Wish You Were Here: Pancake Rocks, Punakaiki, West Coast, South Island, New Zealand

by Owen James Burke

Scuttlefish writer Owen James Burke is currently rambling around New Zealand, living in a house truck with a camera, surfboard and speargun in search of stories, waves and fish. We’re putting together a waterperson’s guide to the island nation, but meanwhile, we’ll be publishing stories and photographs, short updates along the way from the Yankee in Kiwiland. -CD


Photo: Owen James Burke. 

At Pancake Rocks in Punakaiki, on the west coast of New Zealand’s South Island, heavily eroded limestone rocks are battered by relentless Southern Ocean swells during wintertime, resulting in these otherworldly formations and a series of “blowholes” where waves pass through caves and jut up like, well, this:


Surfers visiting this coast, needless to say, will find themselves ecstatic, if not a little lonely. If you do decide to surf here alone, make sure to be in shape. Sudden swells and currents in the Tasman Sea can be unforgiving. Photo: Owen James Burke.

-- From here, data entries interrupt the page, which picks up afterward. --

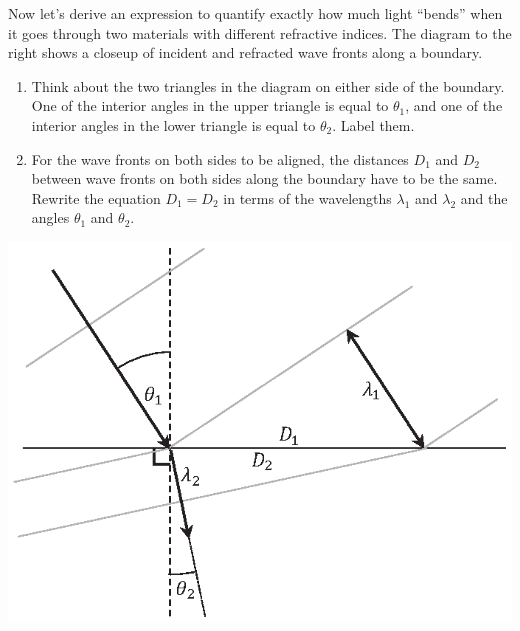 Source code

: \begin{minipage}{0.44\textwidth}

Now let's derive an expression to quantify exactly how much light ``bends'' when it goes through two materials with different refractive indices.  The diagram to the right shows a closeup of incident and refracted wave fronts along a boundary.

\begin{enumerate}[labparts]

\item Think about the two triangles in the diagram on either side of the boundary.  One of the interior angles in the upper triangle is equal to $\theta_1$, and one of the interior angles in the lower triangle is equal to $\theta_2$.  Label them.

\item For the wave fronts on both sides to be aligned, the distances $D_1$ and $D_2$ between wave fronts on both sides along the boundary have to be the same.  Rewrite the equation $D_1 = D_2$ in terms of the wavelengths $\lambda_1$ and $\lambda_2$ and the angles $\theta_1$ and $\theta_2$.
\answerspace{0.7in}
\end{enumerate}
\end{minipage}
\begin{minipage}{0.55\textwidth}
\begin{flushright}
\vspace{-0.4in}
\includegraphics{deriving_snells_law/deriving_snell.eps}
\end{flushright}
\end{minipage}

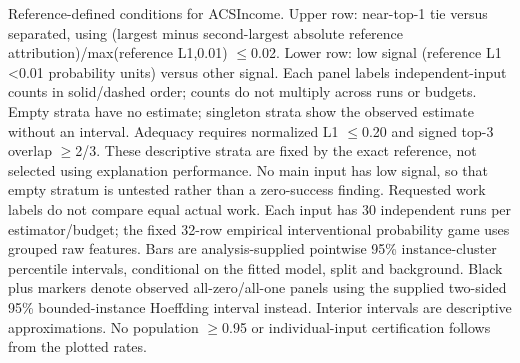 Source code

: Reference-defined conditions for ACSIncome. Upper row: near-top-1 tie versus separated, using (largest minus second-largest absolute reference attribution)/max(reference L1,0.01) $\leq$0.02. Lower row: low signal (reference L1 <0.01 probability units) versus other signal. Each panel labels independent-input counts in solid/dashed order; counts do not multiply across runs or budgets. Empty strata have no estimate; singleton strata show the observed estimate without an interval. Adequacy requires normalized L1 $\leq$0.20 and signed top-3 overlap $\geq$2/3. These descriptive strata are fixed by the exact reference, not selected using explanation performance. No main input has low signal, so that empty stratum is untested rather than a zero-success finding. Requested work labels do not compare equal actual work. Each input has 30 independent runs per estimator/budget; the fixed 32-row empirical interventional probability game uses grouped raw features. Bars are analysis-supplied pointwise 95\% instance-cluster percentile intervals, conditional on the fitted model, split and background. Black plus markers denote observed all-zero/all-one panels using the supplied two-sided 95\% bounded-instance Hoeffding interval instead. Interior intervals are descriptive approximations. No population $\geq$0.95 or individual-input certification follows from the plotted rates.
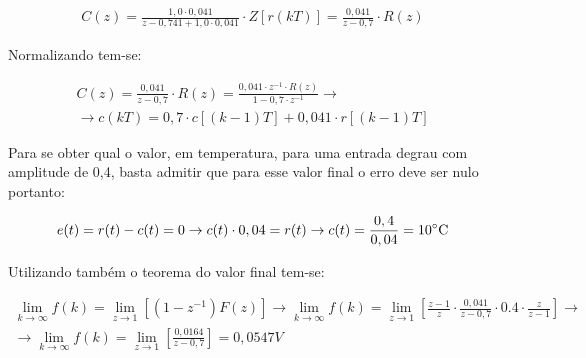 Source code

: \documentclass[a4paper,12pt]{article}
\begin{document}
			\begin{equation}
				\left.
				\begin{array}{c}
					\displaystyle C(z) = \frac{1,0 \cdot 0,041}{z - 0,741 + 1,0 \cdot 0,041} \cdot Z\left[r(kT)\right] = \frac{0,041}{z - 0,7} \cdot R(z)
				\end{array}
				\right.
				\quad 
			\end{equation}
			
			Normalizando tem-se:
			
			\begin{equation}
				\left.
				\begin{array}{c}
					\displaystyle C(z) = \frac{0,041}{z - 0,7} \cdot R(z) = \frac{0,041 \cdot z^{-1} \cdot R(z)}{1 - 0,7 \cdot z^{-1}}  \rightarrow \\[20pt]
					\rightarrow \displaystyle c(kT) = 0,7\cdot c[(k-1)T] + 0,041 \cdot r[(k-1)T]
				\end{array}
				\right.
				\quad 
			\end{equation}
			
			Para se obter qual o valor, em temperatura, para uma entrada degrau com amplitude de 0,4, basta admitir que para esse valor final o erro deve ser nulo portanto:
			
			\begin{equation}
				\left.
				\begin{array}{c}
					\displaystyle e(t)= r(t) - c(t) = 0 \rightarrow c(t) \cdot 0,04 = r(t) \rightarrow c(t) = \frac{0,4}{0,04} = 10 \celsius
				\end{array}
				\right.
				\quad 
			\end{equation}
			
			Utilizando também o teorema do valor final tem-se:
			
			\begin{equation}
				\left.
				\begin{array}{c}
					\displaystyle \lim_{k \to \infty}f(k) = \lim_{z \to 1}\left[(1-z^{-1})F(z) \right] \rightarrow \lim_{k \to \infty}f(k) = \lim_{z \to 1}\left[ \frac{z-1}{z} \cdot \frac{0,041}{z - 0,7} \cdot 0.4 \cdot \frac{z}{z-1}  \right] \rightarrow \\[20pt]
					
					\displaystyle \rightarrow \lim_{k \to \infty}f(k) =  \lim_{z \to 1}\left[  \frac{0,0164}{z - 0,7}  \right] = 0,0547 V
				\end{array}
				\right.
				\quad 
			\end{equation}
			
\end{document}
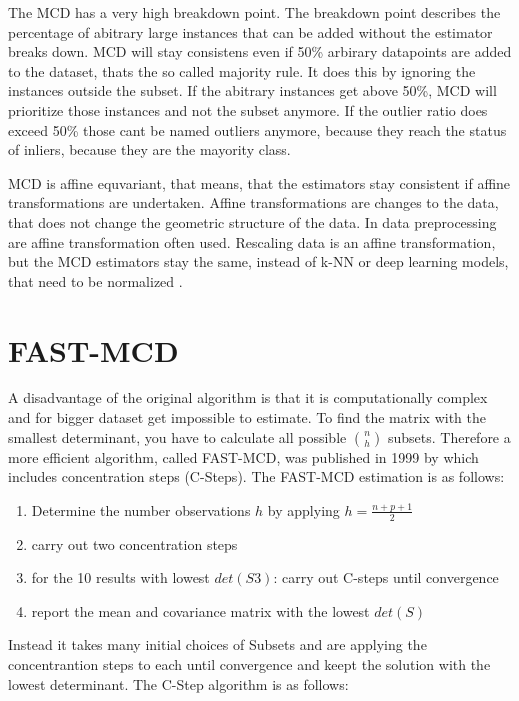 

The MCD has a very high breakdown point.
The breakdown point describes the percentage of abitrary large instances that can be added without the estimator breaks down.
MCD will stay consistens even if 50\% arbirary datapoints are added to the dataset, thats the so called majority rule.
It does this by ignoring the instances outside the subset.
If the abitrary instances get above 50\%, MCD will prioritize those instances and not the subset anymore.
If the outlier ratio does exceed 50\% those cant be named outliers anymore, because they reach the status of inliers, because they are the mayority class. 


MCD is affine equvariant, that means, that the estimators stay consistent if affine transformations are undertaken.
Affine transformations are changes to the data, that does not change the geometric structure of the data.
In data preprocessing are affine transformation often used.
Rescaling data is an affine transformation, but the MCD estimators stay the same, instead of k-NN or deep learning models, that need to be normalized \citet{hubert2018minimum}.
  


\section*{FAST-MCD}
A disadvantage of the original algorithm is that it is computationally complex and for bigger dataset get impossible to estimate.
To find the matrix with the smallest determinant, you have to calculate all possible $\binom{n}{h}$ subsets.  
Therefore a more efficient algorithm, called FAST-MCD, was published in 1999 by \citet{rousseeuw1999fast} which includes concentration steps (C-Steps).
The FAST-MCD estimation is as follows:  

\begin{enumerate}
    \item Determine the number observations $h$ by applying $h = \frac{n+p+1}{2}$
    \item carry out two concentration steps
    \item for the 10 results with lowest $det(S3)$: carry out C-steps until convergence
    \item report the mean and covariance matrix with the lowest $det(S)$
\end{enumerate}
 
Instead it takes many initial choices of Subsets and are applying the concentrantion steps to each until convergence and keept the solution with the lowest determinant.
The C-Step algorithm is as follows:

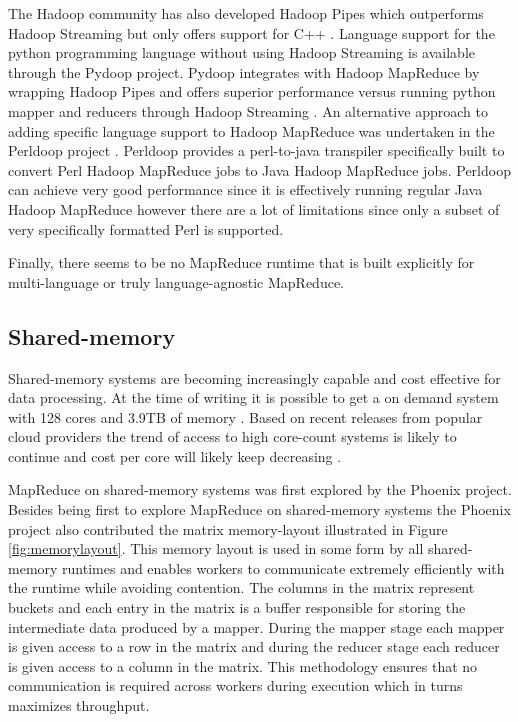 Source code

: \documentclass[twocolumn,11px]{article}       %
\begin{document}
The Hadoop community has also developed Hadoop Pipes which outperforms Hadoop
Streaming but only offers support for C++ \cite{HadoopPipes}. Language support
for the python programming language without using Hadoop Streaming is available
through the Pydoop project. Pydoop integrates with Hadoop MapReduce by wrapping
Hadoop Pipes and offers superior performance versus running python mapper and
reducers through Hadoop Streaming \cite{Pydoop}. An alternative approach to
adding specific language support to Hadoop MapReduce was undertaken in the
Perldoop project \cite{Perldoop}. Perldoop provides a perl-to-java transpiler
specifically built to convert Perl Hadoop MapReduce jobs to Java Hadoop
MapReduce jobs. Perldoop can achieve very good performance since it is
effectively running regular Java Hadoop MapReduce however there are a lot of
limitations since only a subset of very specifically formatted Perl is
supported.

Finally, there seems to be no MapReduce runtime that is built explicitly for
multi-language or truly language-agnostic MapReduce.



\subsection{Shared-memory}

Shared-memory systems are becoming increasingly capable and cost effective for
data processing. At the time of writing it is possible to get a on demand system
with 128 cores and 3.9TB of memory \cite{AWS}. Based on
recent releases from popular cloud providers the trend of access to high
core-count systems is likely to continue and cost per core will likely keep
decreasing \cite{AWS} \cite{GoogleCloud}.

MapReduce on shared-memory systems was first explored by the Phoenix
\cite{Phoenix} project. Besides being first to explore MapReduce on
shared-memory systems the Phoenix project also contributed the matrix
memory-layout illustrated in Figure \ref{fig:memorylayout}. This memory layout
is used in some form by all shared-memory runtimes \cite{Phoenix}
\cite{Phoenix++} \cite{CilkMR} \cite{Metis} \cite{Ostrich} and enables workers
to communicate extremely efficiently with the runtime while avoiding contention.
The columns in the matrix represent buckets and each entry in the matrix is a
buffer responsible for storing the intermediate data produced by a mapper.
During the mapper stage each mapper is given access to a row in the matrix and
during the reducer stage each reducer is given access to a column in the matrix.
This methodology ensures that no communication is required across workers during
execution which in turns maximizes throughput.
\end{document}
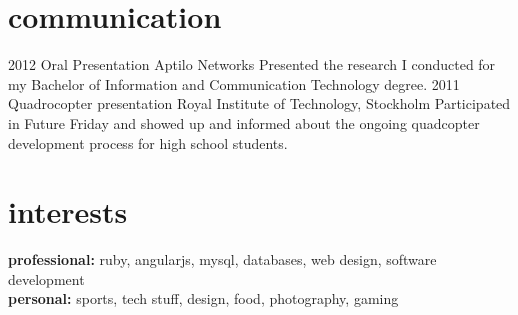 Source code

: \documentclass[]{friggeri-cv} %
\begin{document}

\section{communication}

\begin{entrylist}
\entry
{2012}
{Oral Presentation}
{Aptilo Networks}
{Presented the research I conducted for my Bachelor of Information and Communication Technology degree.}
\entry
{2011}
{Quadrocopter presentation}
{Royal Institute of Technology, Stockholm}
{Participated in Future Friday and showed up and informed about the ongoing quadcopter development process for high school students.}
\end{entrylist}


\section{interests}

\textbf{professional:} ruby, angularjs, mysql, databases, web design, software development
\\
\textbf{personal:} sports, tech stuff, design, food, photography, gaming

\end{document}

On a bright enough day, the spray from the waves generates a rainbow, and sometimes if you’re lucky, the illustrious “double rainbow.” One was enough for me, but you can see the faint hint of a second in the photograph above (top left).


And as the spray settles, the colorful crescent vanishes. The cresting wave (center right) is completely surfable, by the way–provided you can avoid the shallow, jagged shore-break on the inside, which will turn you into mince meat. Photo: Owen James Burke.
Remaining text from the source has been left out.